[Records from a data collection]
::::::
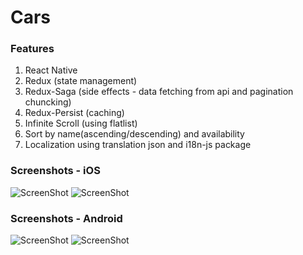 # Cars

### Features
1. React Native
2. Redux (state management)
3. Redux-Saga (side effects - data fetching from api and pagination chuncking)
4. Redux-Persist (caching)
5. Infinite Scroll (using flatlist)
6. Sort by name(ascending/descending) and availability
7. Localization using translation json and i18n-js package

### Screenshots - iOS
![ScreenShot](https://github.com/Prash88/Cars/blob/master/screenshots/Screen%20Shot%202019-06-14%20at%205.13.18%20AM.png)
![ScreenShot](https://github.com/Prash88/Cars/blob/master/screenshots/Screen%20Shot%202019-06-14%20at%205.13.29%20AM.png)

### Screenshots - Android
![ScreenShot](https://github.com/Prash88/Cars/blob/master/screenshots/Screen%20Shot%202019-06-14%20at%205.16.20%20AM.png)
![ScreenShot](https://github.com/Prash88/Cars/blob/master/screenshots/Screen%20Shot%202019-06-14%20at%205.16.38%20AM.png)
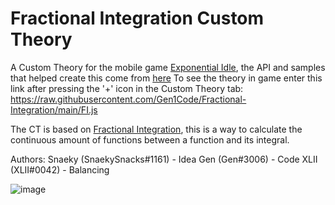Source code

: # Fractional Integration Custom Theory

A Custom Theory for the mobile game [Exponential Idle](https://conicgames.github.io/exponentialidle/), the API and samples that helped create this come from [here](https://github.com/conicgames/theory-sdk)
To see the theory in game enter this link after pressing the '+' icon in the Custom Theory tab: https://raw.githubusercontent.com/Gen1Code/Fractional-Integration/main/FI.js

The CT is based on [Fractional Integration](https://en.wikipedia.org/wiki/Fractional_calculus#Fractional_integrals), this is a way to calculate the continuous amount of functions between a function and its integral.

Authors: 
Snaeky (SnaekySnacks#1161) - Idea
Gen (Gen#3006) - Code
XLII (XLII#0042) - Balancing

![image](https://github.com/Gen1Code/Fractional-Integration/assets/72555054/b98e8698-0ea4-40a3-ab28-5a49cdebb896)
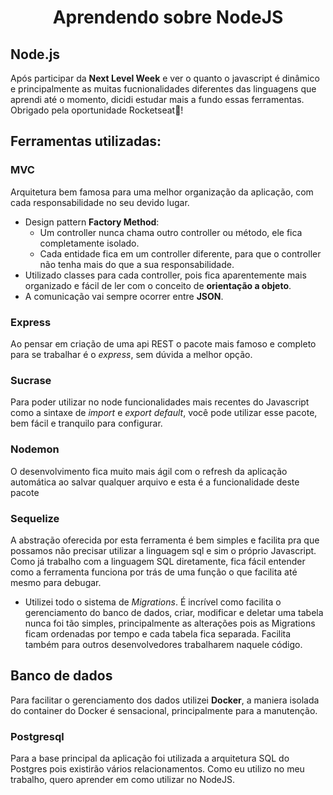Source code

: <h1 align="center">Aprendendo sobre NodeJS</h1>

## Node.js

Após participar da **Next Level Week** e ver o quanto o javascript é dinâmico e principalmente as muitas fucnionalidades diferentes das linguagens que aprendi até o momento, dicidi estudar mais a fundo essas ferramentas. Obrigado pela oportunidade Rocketseat:rocket:!

## Ferramentas utilizadas:
### MVC
Arquitetura bem famosa para uma melhor organização da aplicação, com cada responsabilidade no seu devido lugar.

- Design pattern **Factory Method**:
  - Um controller nunca chama outro controller ou método, ele fica completamente isolado.
  - Cada entidade fica em um controller diferente, para que o controller não tenha mais do que a sua responsabilidade.
- Utilizado classes para cada controller, pois fica aparentemente mais organizado e fácil de ler com o conceito de **orientação a objeto**.
- A comunicação vai sempre ocorrer entre **JSON**.
### Express
Ao pensar em criação de uma api REST o pacote mais famoso e completo para se trabalhar é o *express*, sem dúvida a melhor opção.
### Sucrase 
Para poder utilizar no node funcionalidades mais recentes do Javascript como a sintaxe de *import* e *export default*, você pode utilizar esse pacote, bem fácil e tranquilo para configurar.
### Nodemon
O desenvolvimento fica muito mais ágil com o refresh da aplicação automática ao salvar qualquer arquivo e esta é a funcionalidade deste pacote
### Sequelize
A abstração oferecida por esta ferramenta é bem simples e facilita pra que possamos não precisar utilizar a linguagem sql e sim o próprio Javascript.
Como já trabalho com a linguagem SQL diretamente, fica fácil entender como a ferramenta funciona por trás de uma função o que facilita até mesmo para debugar.
- Utilizei todo o sistema de *Migrations*. É incrível como facilita o gerenciamento do banco de dados, criar, modificar e deletar uma tabela nunca foi tão simples, principalmente as alterações pois as Migrations ficam ordenadas por tempo e cada tabela fica separada. Facilita também para outros desenvolvedores trabalharem naquele código.

## Banco de dados
Para facilitar o gerenciamento dos dados utilizei **Docker**, a maniera isolada do container do Docker é sensacional, principalmente para a manutenção.
### Postgresql
Para a base principal da aplicação foi utilizada a arquitetura SQL do Postgres pois existirão vários relacionamentos. Como eu utilizo no meu trabalho, quero aprender em como utilizar no NodeJS.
::::::
Above are some records. Report the number of their lines that include "blob", and add nothing else.

# SOLUTION TO THIS PROBLEM
4